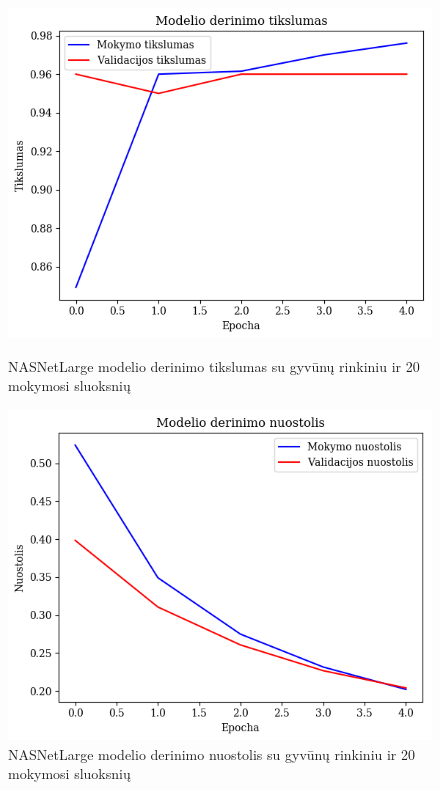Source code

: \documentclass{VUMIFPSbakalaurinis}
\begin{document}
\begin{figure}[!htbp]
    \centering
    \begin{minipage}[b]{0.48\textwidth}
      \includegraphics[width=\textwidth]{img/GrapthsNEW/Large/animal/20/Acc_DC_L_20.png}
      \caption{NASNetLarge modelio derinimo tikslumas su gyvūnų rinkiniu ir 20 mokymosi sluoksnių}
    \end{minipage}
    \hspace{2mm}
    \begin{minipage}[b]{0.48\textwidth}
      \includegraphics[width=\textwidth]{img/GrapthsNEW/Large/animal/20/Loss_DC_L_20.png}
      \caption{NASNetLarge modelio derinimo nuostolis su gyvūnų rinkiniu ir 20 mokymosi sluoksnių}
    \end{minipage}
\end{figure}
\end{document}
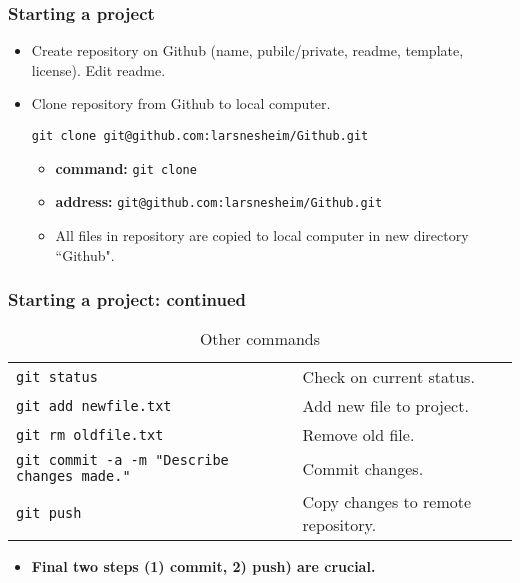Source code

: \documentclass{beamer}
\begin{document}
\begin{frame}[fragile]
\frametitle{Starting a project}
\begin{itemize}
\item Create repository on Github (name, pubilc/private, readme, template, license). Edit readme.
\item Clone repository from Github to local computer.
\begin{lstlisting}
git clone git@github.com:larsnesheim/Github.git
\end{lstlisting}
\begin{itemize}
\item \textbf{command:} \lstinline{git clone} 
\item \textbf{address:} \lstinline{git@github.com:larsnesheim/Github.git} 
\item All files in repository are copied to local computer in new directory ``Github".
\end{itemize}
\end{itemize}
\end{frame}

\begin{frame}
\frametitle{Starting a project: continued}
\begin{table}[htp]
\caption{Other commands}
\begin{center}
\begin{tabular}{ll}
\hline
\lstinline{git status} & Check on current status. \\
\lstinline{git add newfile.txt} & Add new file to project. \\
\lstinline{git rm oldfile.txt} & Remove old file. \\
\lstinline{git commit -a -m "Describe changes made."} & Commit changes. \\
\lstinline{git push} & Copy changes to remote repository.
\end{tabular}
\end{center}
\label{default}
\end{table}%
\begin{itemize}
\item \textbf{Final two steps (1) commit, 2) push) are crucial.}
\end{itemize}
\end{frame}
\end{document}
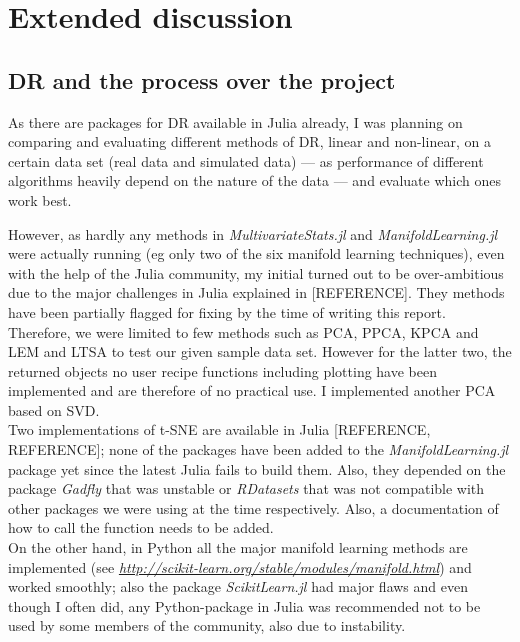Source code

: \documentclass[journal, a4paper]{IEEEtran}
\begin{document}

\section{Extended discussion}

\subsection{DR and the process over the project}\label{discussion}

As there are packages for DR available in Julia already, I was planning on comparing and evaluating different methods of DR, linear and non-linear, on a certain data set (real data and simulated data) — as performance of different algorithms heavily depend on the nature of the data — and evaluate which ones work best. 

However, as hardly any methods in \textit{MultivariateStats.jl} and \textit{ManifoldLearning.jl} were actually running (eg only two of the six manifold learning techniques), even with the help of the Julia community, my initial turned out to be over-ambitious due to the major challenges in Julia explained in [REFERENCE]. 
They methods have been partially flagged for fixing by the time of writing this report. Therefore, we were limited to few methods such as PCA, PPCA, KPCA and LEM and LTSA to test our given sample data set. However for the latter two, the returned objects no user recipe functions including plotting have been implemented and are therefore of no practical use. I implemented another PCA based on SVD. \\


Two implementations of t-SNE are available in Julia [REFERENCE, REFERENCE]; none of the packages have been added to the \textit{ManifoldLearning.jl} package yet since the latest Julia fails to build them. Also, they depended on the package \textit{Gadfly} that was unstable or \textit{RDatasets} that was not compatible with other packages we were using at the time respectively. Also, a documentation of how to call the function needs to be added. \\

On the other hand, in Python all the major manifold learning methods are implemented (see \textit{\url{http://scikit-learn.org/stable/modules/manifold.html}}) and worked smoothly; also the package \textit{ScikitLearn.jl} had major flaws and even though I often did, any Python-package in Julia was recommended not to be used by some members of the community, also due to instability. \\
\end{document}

Assigned task ::
Among the records, find every line holding the word "commit" and copy it.

Exercise result ::
\lstinline{git commit -a -m "Describe changes made."} & Commit changes. \\
\item \textbf{Final two steps (1) commit, 2) push) are crucial.}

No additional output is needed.